Alabama: 5th-Grade Standards

Article Body

AL.5. Standard: United States Studies—Beginnings to the Industrial Revolution

Fifth-grade content standards focus on the United States from the prehistoric period to the Industrial Revolution.

5.1

  • 5.1.1 Students will:

    Locate on a map physical features that impacted the exploration and settlement of the Americas, including ocean currents, prevailing winds, large forests, major rivers, and significant mountain ranges (Geography, History).

  • 5.1.2 Students will practice:

    • Locating on a map states and capitals east of the Mississippi River
    • Identifying natural harbors in North America
      • Grade Level Example:

        Mobile, Boston, New York, New Orleans, Savannah

5.2

  • 5.2.1 Students will:

    Identify causes and effects of early migration and settlement of North America.(Geography, History).

5.3

  • 5.3.1 Students will:

    Distinguish differences among major American Indian cultures in North America according to geographic region, natural resources, community organization, economy, and belief systems (Economics, Geography, History, Civics and Government).

  • 5.3.2 Students will practice:

    Locating on a map American Indian nations according to geographic region

5.4

  • 5.4.1 Students will:

    Determine the economic and cultural impact of European exploration during the Age of Discovery upon European society and American Indians (Economics, Geography, History, Civics and Government).

  • 5.4.2 Students will practice:

    • Identifying significant early European patrons, explorers, and their countries of origin, including early settlements in the New World
      • Grade Level Example:

        patrons—King Ferdinand and Queen Isabella
        explorers—Christopher Columbus
        early settlements—St. Augustine, Quebec, Jamestown

    • Tracing the development and impact of the Columbian Exchange

5.5

  • 5.5.1 Students will:

    Explain the early colonization of North America and reasons for settlement in the Northern, Middle, and Southern colonies, including geographic features, landforms, and differences in climate among the colonies (Economics, Geography, History, Civics and Government).

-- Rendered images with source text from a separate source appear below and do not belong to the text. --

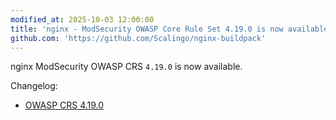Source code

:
 ```yaml
---
modified_at: 2025-10-03 12:00:00
title: 'nginx - ModSecurity OWASP Core Rule Set 4.19.0 is now available'
github.com: 'https://github.com/Scalingo/nginx-buildpack'
---
```


nginx ModSecurity OWASP CRS `4.19.0` is now available.

Changelog:
- [OWASP CRS 4.19.0](https://github.com/coreruleset/coreruleset/releases/tag/v4.19.0)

  • 5.5.2 Students will practice:

    • Recognizing how colonial development was influenced by the desire for religious freedom
      • Grade Level Example:

        development in Massachusetts, Connecticut, Rhode Island, Pennsylvania, and Maryland colonies

    • Identifying influential leaders in colonial society
    • Describing emerging colonial government
      • Grade Level Example:

        Mayflower Compact, representative government, town meetings, rule of law

5.6

  • 5.6.1. Students will:

    Describe colonial economic life and labor systems in the Americas. (Economics, Geography, History).

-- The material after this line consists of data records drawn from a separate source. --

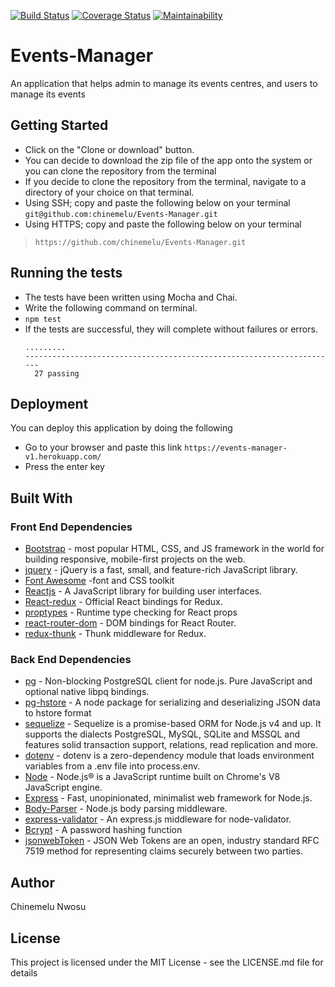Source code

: [![Build Status](https://travis-ci.org/chinemelu/Events-Manager.svg?branch=develop)](https://travis-ci.org/chinemelu/Events-Manager) [![Coverage Status](https://coveralls.io/repos/github/chinemelu/Events-Manager/badge.svg?branch=develop)](https://coveralls.io/github/chinemelu/Events-Manager?branch=develop) [![Maintainability](https://api.codeclimate.com/v1/badges/cddc11cf8b7af55aa574/maintainability)](https://codeclimate.com/github/chinemelu/Events-Manager/maintainability)

# Events-Manager
An application that helps admin to manage its events centres, and users to manage its events

## Getting Started
* Click on the "Clone or download" button.
* You can decide to download the zip file of the app onto the system or you can clone the repository from the terminal
* If you decide to clone the repository from the terminal, navigate to a directory of your choice on that terminal.
* Using SSH; copy and paste the following below on your terminal
`git@github.com:chinemelu/Events-Manager.git`
* Using HTTPS; copy and paste the following below on your terminal
>```https://github.com/chinemelu/Events-Manager.git```

## Running the tests
* The tests have been written using Mocha and Chai.
* Write the following command on terminal.
* ```npm test```
* If the tests are successful, they will complete without failures or errors.
  ```
  .........
  ----------------------------------------------------------------------
    27 passing
  ```
## Deployment
You can deploy this application by doing the following
* Go to your browser and paste this link `https://events-manager-v1.herokuapp.com/`
* Press the enter key

## Built With

### Front End Dependencies
* [Bootstrap](https://v4-alpha.getbootstrap.com/) - most popular HTML, CSS, and JS framework in the world for building responsive, mobile-first projects on the web.
* [jquery](https://jquery.com/) - jQuery is a fast, small, and feature-rich JavaScript library.
* [Font Awesome](http://fontawesome.io/) -font and CSS toolkit
* [Reactjs](https://reactjs.org/) - A JavaScript library for building user interfaces.
* [React-redux](https://redux.js.org/docs/basics/UsageWithReact.html) - Official React bindings for Redux.
* [proptypes](https://www.npmjs.com/package/prop-types) - Runtime type checking for React props
* [react-router-dom](https://www.npmjs.com/package/react-router-dom) - DOM bindings for React Router.
* [redux-thunk](https://www.npmjs.com/package/redux-thunk) - Thunk middleware for Redux.

### Back End Dependencies
* [pg](https://www.npmjs.com/package/pg) - Non-blocking PostgreSQL client for node.js. Pure JavaScript and optional native libpq bindings.
* [pg-hstore](https://www.npmjs.com/package/pg-hstore) - A node package for serializing and deserializing JSON data to hstore format
* [sequelize](http://docs.sequelizejs.com/) - Sequelize is a promise-based ORM for Node.js v4 and up. It supports the dialects PostgreSQL, MySQL, SQLite and MSSQL and features solid transaction support, relations, read replication and more.
* [dotenv](https://www.npmjs.com/package/dotenv) - dotenv is a zero-dependency module that loads environment variables from a .env file into process.env.
* [Node](nodejs.org) - Node.js® is a JavaScript runtime built on Chrome's V8 JavaScript engine.
* [Express](https://expressjs.com/) - Fast, unopinionated, minimalist web framework for Node.js.
* [Body-Parser](https://www.npmjs.com/package/body-parser) - Node.js body parsing middleware.
* [express-validator](https://www.npmjs.com/package/express-validator) - An express.js middleware for node-validator.
* [Bcrypt](https://www.npmjs.com/package/bcrypt) - A password hashing function
* [jsonwebToken](https://jwt.io/) - JSON Web Tokens are an open, industry standard RFC 7519 method for representing claims securely between two parties.

## Author
Chinemelu Nwosu

## License
This project is licensed under the MIT License - see the LICENSE.md file for details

  • 5.5.2 Students will practice:

    Recognizing centers of slave trade in the Western Hemisphere and the establishment of the Triangular Trade Route

5.7

  • 5.7. Students will:

    Determine causes and events leading to the American Revolution, including the French and Indian War, the Stamp Act, the Intolerable Acts, the Boston Massacre, and the Boston Tea Party (Economics, History, Civics and Government).

5.8

  • 5.8.1 Students will:

    Identify major events of the American Revolution, including the battles of Lexington and Concord, Bunker Hill, Saratoga, and Yorktown (Economics, Geography, History, Civics and Government).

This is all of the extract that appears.